Here we are asked whether the space of paths in $\mathbb{R}$ sending $0$ to $0$, $1$ to $n$, with $[0,n] \subset \mathbb{R}$, is contractible? The answer is yes because $\mathbb{R}$ is convex, i.e. there is a natural choice of a path(namely a line segment) from the tail endpoint of a path, to $n$. In more detail, we have a deformation retract from $P_{0 \to 0} ([0,N])$ of basepoint fixing paths in $[0,N]$ to the space $P_{0 \to 0, 1 \to N} ([0,N])$. The retraction is given by sending any path $\gamma_a(t)$ with $\gamma_a(t)=x$ to the path $\gamma_b$ that does the line segment from $x$ to $n$ on $[(n-x)/n, 1]$ and a shrinked version of $\gamma_a$ on $[0,(n-x)/n]$. Thus $P_{0 \to 0} ([0,N])$ which is contractible is homotopy equivalent to $P_{0 \to 0, 1 \to N} ([0,N])$.
Is the following generalization of this true: Let $A$ be a contractible topological space and let $x_1$ and $x_2 \in A$ be given. Is the space of paths with the indicated endpoints $P_{0 \to x_1, 1 \to x_2}(A)$ contractible?
To elaborate on Qiaochu's comment: Suppose $H:A \times I \to A$ is a homotopy from the identity to the constant map on $x_2$. Then $\lambda=H(x_1,-)$ is a path from $x_1$ to $x_2$.
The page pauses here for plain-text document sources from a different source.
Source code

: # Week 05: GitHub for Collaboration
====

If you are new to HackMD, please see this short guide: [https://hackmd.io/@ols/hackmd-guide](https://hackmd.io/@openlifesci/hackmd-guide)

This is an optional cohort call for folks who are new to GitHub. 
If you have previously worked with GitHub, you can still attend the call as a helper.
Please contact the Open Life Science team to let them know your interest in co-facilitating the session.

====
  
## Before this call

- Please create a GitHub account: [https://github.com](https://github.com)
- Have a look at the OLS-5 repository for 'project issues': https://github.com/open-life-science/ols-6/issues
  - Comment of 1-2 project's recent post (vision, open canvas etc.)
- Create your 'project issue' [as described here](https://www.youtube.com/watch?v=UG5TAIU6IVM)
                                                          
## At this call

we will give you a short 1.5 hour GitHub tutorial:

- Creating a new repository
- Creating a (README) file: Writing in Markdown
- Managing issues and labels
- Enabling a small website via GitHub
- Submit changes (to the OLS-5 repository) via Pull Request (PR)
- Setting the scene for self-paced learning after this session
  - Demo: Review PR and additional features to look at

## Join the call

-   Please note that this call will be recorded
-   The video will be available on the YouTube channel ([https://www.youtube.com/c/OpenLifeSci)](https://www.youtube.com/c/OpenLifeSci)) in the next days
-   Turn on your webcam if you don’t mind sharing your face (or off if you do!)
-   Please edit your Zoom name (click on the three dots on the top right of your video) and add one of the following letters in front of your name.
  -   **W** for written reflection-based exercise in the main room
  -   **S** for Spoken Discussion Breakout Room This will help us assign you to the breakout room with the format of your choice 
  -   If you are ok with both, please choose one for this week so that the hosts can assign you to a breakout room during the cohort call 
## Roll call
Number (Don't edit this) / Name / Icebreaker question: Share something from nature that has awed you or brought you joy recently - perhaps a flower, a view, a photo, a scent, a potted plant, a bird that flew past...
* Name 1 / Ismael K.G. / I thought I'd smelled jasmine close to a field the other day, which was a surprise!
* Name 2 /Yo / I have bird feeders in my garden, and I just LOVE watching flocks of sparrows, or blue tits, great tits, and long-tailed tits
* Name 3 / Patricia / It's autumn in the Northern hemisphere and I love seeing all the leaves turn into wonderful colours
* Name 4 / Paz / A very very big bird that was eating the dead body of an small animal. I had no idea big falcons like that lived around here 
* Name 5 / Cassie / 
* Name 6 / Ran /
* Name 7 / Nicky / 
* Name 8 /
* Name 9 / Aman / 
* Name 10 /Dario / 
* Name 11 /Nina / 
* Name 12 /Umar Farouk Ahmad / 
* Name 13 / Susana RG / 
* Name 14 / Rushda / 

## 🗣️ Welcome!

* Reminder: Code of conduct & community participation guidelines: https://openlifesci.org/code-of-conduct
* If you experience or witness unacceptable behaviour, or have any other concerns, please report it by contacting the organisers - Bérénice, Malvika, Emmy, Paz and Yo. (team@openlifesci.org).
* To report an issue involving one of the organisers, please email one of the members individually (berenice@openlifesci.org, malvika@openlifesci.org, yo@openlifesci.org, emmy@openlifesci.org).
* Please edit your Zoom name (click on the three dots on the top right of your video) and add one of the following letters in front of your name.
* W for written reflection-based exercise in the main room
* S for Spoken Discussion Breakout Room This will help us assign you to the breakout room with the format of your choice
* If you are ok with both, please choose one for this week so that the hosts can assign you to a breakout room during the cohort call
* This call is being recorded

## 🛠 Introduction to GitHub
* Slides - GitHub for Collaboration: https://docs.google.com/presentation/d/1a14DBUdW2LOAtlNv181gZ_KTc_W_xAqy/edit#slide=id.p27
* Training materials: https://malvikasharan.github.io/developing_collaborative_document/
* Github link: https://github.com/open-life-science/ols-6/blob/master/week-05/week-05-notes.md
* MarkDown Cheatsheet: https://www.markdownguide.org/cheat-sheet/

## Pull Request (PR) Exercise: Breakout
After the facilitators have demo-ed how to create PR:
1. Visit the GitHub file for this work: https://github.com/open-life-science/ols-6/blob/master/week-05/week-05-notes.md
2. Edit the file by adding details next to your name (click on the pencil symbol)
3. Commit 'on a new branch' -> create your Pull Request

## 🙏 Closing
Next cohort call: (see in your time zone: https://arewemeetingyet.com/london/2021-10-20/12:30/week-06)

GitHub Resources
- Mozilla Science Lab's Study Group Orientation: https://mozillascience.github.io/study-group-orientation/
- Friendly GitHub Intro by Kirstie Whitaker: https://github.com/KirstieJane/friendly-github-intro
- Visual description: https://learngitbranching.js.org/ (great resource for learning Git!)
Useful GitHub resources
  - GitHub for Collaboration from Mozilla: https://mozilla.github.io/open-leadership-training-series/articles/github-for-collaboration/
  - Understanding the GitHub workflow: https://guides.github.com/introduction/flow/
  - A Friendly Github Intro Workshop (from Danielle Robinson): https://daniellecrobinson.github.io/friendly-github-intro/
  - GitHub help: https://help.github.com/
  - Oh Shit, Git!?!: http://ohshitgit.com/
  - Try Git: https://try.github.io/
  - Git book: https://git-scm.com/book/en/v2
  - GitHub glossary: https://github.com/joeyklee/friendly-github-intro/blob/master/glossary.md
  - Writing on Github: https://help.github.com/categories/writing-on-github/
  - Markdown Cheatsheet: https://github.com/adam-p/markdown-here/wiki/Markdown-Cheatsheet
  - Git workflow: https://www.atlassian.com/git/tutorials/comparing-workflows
I claim that $P_{0 \to x_1, 1 \to x_2}(A)$ is homotopy equivalent to $\Omega A$, the based loops at $x_1$, which is contractible. Consider the maps $$f:P_{0 \to x_1, 1 \to x_2}(A) \to \Omega A, \ \ g:\Omega A \to P_{0 \to x_1, 1 \to x_2}(A)$$ given by $f(\alpha)=\alpha \cdot \bar{\lambda}$ and $g(\alpha)=\alpha \cdot \lambda$. With a little bit of techinique, using $H$, you can show that these maps are homotopy inverse to each other.